Directions for this task: From the entries that follow, pick out all lines holding "information".

(Material provided begins)

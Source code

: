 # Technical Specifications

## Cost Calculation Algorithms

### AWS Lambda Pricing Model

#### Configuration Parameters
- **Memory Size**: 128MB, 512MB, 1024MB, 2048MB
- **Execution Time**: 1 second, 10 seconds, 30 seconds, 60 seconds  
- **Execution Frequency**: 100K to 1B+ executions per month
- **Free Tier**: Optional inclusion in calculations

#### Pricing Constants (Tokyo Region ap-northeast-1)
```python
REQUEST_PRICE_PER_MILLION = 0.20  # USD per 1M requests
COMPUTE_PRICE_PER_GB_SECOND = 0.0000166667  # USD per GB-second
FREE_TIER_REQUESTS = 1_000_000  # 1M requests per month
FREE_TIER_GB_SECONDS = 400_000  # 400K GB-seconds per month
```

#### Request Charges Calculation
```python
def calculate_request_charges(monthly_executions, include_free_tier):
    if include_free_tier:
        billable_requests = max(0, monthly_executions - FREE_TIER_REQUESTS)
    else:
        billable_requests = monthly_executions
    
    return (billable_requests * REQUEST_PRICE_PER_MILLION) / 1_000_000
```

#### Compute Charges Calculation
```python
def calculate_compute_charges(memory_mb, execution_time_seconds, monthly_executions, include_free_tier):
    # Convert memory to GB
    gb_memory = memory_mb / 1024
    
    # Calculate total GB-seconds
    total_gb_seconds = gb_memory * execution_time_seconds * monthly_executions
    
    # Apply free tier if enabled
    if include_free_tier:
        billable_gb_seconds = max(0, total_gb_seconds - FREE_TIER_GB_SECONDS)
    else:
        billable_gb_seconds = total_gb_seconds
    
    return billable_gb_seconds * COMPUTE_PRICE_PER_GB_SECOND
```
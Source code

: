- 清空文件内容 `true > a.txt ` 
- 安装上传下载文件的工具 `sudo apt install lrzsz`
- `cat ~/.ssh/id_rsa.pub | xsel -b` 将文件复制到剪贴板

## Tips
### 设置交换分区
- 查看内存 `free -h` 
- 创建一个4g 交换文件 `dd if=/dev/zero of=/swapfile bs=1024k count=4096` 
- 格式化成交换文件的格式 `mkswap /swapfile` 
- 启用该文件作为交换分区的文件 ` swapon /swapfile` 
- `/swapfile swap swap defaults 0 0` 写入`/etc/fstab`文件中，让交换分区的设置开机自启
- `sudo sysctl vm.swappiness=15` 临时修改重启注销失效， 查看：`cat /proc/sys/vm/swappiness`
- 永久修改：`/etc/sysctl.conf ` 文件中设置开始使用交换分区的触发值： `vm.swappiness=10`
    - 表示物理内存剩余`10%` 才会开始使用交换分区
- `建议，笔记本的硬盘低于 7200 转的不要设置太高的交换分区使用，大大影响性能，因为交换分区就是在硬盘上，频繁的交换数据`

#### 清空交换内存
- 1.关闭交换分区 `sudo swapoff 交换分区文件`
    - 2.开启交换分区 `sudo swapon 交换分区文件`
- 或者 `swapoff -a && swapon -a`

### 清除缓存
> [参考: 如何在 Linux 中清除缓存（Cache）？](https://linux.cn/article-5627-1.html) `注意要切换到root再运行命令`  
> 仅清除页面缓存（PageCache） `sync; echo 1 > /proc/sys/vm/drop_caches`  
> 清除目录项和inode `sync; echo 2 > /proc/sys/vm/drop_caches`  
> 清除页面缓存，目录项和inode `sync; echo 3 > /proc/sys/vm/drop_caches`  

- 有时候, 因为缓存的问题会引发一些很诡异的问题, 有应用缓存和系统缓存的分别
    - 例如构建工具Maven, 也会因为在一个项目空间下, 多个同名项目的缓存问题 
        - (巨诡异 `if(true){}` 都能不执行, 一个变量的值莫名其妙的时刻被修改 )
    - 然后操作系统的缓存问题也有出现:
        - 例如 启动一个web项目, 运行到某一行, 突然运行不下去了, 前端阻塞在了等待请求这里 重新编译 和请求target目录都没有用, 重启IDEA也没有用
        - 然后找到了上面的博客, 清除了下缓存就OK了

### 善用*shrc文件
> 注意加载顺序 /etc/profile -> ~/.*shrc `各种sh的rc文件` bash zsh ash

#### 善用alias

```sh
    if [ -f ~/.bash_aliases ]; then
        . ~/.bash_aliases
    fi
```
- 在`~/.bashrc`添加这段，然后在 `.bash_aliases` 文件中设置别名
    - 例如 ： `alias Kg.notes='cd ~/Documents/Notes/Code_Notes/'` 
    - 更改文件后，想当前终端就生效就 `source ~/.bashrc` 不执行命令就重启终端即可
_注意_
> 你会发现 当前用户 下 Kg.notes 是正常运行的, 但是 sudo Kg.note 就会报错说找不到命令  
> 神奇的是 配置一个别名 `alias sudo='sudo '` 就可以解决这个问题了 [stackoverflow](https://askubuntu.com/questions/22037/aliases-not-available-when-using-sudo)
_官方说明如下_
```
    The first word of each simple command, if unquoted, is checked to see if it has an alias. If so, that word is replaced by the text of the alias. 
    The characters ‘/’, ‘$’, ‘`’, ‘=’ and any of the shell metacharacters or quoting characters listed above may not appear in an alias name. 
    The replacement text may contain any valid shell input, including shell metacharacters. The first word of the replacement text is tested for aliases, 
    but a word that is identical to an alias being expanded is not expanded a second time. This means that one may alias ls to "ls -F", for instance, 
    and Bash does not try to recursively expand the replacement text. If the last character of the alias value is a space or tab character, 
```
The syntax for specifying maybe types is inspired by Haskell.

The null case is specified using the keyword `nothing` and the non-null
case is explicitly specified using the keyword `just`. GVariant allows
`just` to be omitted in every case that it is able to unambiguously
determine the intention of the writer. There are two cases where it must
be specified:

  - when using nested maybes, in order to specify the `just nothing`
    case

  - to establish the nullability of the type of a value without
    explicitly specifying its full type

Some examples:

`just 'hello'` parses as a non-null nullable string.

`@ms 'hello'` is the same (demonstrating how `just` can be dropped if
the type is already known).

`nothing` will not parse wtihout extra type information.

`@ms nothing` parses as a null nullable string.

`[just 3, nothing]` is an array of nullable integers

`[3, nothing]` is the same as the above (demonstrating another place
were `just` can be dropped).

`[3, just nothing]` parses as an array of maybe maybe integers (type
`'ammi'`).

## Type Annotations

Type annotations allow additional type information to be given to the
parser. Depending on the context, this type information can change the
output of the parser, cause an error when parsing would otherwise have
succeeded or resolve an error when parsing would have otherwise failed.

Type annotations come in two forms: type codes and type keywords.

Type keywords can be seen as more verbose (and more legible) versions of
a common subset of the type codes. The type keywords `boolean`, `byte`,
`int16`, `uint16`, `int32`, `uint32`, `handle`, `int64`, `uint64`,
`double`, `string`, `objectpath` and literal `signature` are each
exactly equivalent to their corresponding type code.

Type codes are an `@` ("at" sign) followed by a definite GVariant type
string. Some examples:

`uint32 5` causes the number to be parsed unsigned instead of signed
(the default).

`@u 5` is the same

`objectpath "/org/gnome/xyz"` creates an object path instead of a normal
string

(Material provided ends)

Answer to the problem:
`nothing` will not parse wtihout extra type information.
Type annotations allow additional type information to be given to the
parser. Depending on the context, this type information can change the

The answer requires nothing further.